Social-oriented visual image search

https://doi.org/10.1016/j.cviu.2013.06.011Get rights and content

Highlights

  • We exploit social information to help understanding user intention in image search.

  • We propose a novel scenario by combining social factor and visual factor.

  • Social relevance is important in predicting user intention.

  • For best performance, the weights of social factor and visual factor need a balance.

  • Experiment result shows effectiveness in both social relevance and visual quality

Abstract

Many research have been focusing on how to match the textual query with visual images and their surrounding texts or tags for Web image search. The returned results are often unsatisfactory due to their deviation from user intentions, particularly for queries with heterogeneous concepts (such as “apple”, “jaguar”) or general (non-specific) concepts (such as “landscape”, “hotel”). In this paper, we exploit social data from social media platforms to assist image search engines, aiming to improve the relevance between returned images and user intentions (i.e., social relevance). Facing the challenges of social data sparseness, the tradeoff between social relevance and visual relevance, and the complex social and visual factors, we propose a community-specific Social-Visual Ranking (SVR) algorithm to rerank the Web images returned by current image search engines. The SVR algorithm is implemented by PageRank over a hybrid image link graph, which is the combination of an image social-link graph and an image visual-link graph. By conducting extensive experiments, we demonstrated the importance of both visual factors and social factors, and the advantages of social-visual ranking algorithm for Web image search.

Introduction

Image search engines play the role of a bridge between user intentions and visual images. By simply representing user intentions with textual query, many existing research works have been focusing on how to match the textual query with visual images and their surrounding texts or tags. However, the returned results are often unsatisfactory due to their deviation from user intentions. Let’s take the image search case “jaguar” as an example scenario, as shown in Fig. 1. Different users have different intentions when inputting the query “jaguar”. Some are expecting leopard images, while others are expecting automobile images. This scenario is quite common, particularly for queries with heterogeneous concepts (such as “apple”, “jaguar”) or general (non-specific) concepts (such as “landscape”, “hotel”). This raises a fundamental but rarely-researched problem in Web image search: how to understand user intentions when users conducting image search?

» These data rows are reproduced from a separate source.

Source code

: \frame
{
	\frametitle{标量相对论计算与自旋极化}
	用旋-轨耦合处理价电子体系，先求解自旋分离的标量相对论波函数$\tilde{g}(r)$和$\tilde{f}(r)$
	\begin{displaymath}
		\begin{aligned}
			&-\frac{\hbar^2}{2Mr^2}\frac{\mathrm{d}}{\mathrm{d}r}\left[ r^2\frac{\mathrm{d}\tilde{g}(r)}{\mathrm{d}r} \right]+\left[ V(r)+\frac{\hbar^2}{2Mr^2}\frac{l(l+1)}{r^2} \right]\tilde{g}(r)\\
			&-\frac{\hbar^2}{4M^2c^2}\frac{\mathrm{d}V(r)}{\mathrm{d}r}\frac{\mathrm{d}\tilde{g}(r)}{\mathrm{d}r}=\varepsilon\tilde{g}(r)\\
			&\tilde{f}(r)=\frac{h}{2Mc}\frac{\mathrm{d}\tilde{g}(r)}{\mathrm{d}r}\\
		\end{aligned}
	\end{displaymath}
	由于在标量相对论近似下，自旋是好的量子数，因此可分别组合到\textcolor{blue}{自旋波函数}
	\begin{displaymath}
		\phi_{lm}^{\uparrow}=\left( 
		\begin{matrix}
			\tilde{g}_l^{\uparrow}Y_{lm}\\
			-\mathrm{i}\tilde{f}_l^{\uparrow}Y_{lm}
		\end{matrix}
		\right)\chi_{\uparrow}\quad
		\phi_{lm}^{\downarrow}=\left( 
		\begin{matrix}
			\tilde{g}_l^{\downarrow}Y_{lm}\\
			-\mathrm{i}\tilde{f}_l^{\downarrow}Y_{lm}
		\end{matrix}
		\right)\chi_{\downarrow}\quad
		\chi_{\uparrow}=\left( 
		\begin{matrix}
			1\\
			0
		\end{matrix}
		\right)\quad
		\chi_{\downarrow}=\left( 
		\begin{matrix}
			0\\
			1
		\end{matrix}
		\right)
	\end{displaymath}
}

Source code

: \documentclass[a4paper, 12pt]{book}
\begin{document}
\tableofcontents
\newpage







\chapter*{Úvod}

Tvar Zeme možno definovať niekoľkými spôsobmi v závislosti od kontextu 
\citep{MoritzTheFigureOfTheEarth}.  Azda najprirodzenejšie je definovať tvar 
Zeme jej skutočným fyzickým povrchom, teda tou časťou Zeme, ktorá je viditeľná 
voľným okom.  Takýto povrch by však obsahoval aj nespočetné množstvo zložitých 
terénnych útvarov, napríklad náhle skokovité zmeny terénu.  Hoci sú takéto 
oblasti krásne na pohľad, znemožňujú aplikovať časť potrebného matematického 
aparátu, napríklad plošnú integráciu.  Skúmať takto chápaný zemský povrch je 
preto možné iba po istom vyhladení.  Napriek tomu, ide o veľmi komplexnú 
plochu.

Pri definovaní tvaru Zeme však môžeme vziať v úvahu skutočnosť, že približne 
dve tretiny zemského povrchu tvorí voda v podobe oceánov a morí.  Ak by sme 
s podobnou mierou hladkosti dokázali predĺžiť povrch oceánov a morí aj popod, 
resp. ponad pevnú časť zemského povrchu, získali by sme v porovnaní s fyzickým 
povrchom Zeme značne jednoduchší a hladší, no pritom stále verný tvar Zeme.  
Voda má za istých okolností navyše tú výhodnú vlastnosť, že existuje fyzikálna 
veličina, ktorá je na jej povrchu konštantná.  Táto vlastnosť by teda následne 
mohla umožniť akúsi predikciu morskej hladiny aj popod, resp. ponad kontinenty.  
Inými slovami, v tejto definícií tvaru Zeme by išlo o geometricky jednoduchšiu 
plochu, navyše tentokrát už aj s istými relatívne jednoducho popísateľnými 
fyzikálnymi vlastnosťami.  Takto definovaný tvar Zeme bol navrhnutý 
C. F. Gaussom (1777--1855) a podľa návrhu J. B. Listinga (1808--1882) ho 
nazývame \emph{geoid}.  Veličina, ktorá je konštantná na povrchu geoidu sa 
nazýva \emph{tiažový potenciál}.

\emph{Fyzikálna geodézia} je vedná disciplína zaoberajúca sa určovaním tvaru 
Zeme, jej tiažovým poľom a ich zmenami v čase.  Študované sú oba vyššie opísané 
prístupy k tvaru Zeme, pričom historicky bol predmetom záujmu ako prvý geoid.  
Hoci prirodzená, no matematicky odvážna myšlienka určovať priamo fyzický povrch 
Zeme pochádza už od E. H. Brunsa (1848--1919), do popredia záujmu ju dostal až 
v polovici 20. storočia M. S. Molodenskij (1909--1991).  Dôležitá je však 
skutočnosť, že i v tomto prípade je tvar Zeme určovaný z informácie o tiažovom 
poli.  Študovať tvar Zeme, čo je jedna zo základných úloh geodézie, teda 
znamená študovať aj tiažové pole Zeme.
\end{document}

In the past years, this problem is very difficult to resolve due to the lack of social (i.e., inter-personal and personal) or personal data to reveal user intentions. On one hand, the user search logs, which contain rich user information, are maintained by search engine companies and kept confidential; on the other hand, the lack of ID (user identifier) information in the user search logs makes them hard to be exploited for intention representation and discovery. However, with the development of social media platforms, such as Flickr and Facebook, the way people can get social (including personal) data has been changed: users’ profiles, interests and their favorite images are exposed online and open to public, which are crucial information sources to implicitly understand user intentions.

Thus, let’s imagine a novel and interesting image search scenario: what if we know users’ Flickr ID when they conducting image search with textual queries? Can we exploit users’ social information to understand their intentions, and further improve the image search performances? In this paper, we exploit social data from social media platforms to assist image search engines, aiming to improve the relevance between returned images and user intentions (i.e., user interests), which is termed as Social Relevance.

However, the combination of social media platforms and image search engine is not easy in that:

  • (1)

    Social data sparseness. With respect to image search, the most important social data is the favored images of users. However, the large volume of users and images intrinsically decide the sparseness of user-image interactions. Therefore most users only possess a small number of favored images, from which it is difficult to discover user intentions. This problem can be alleviated by grouping users into communities, with the hypothesis that users in the same community share similar interests. Thus, a community-specific method is more practical and effective than a user-specific method.

  • (2)

    The tradeoff between social relevance and visual relevance. Although this paper aims to improve the social relevance of returned image search results, there still exists another important aspect: the Visual Relevance between the query and returned images. The visual relevance may guarantee the quality and representativeness of returned images for the query, while the social relevance may guarantee the interest of returned images for the user, both of which are necessary for good search results. Thus, both social relevance and visual relevance are needed to be addressed and subtly balanced.

  • (3)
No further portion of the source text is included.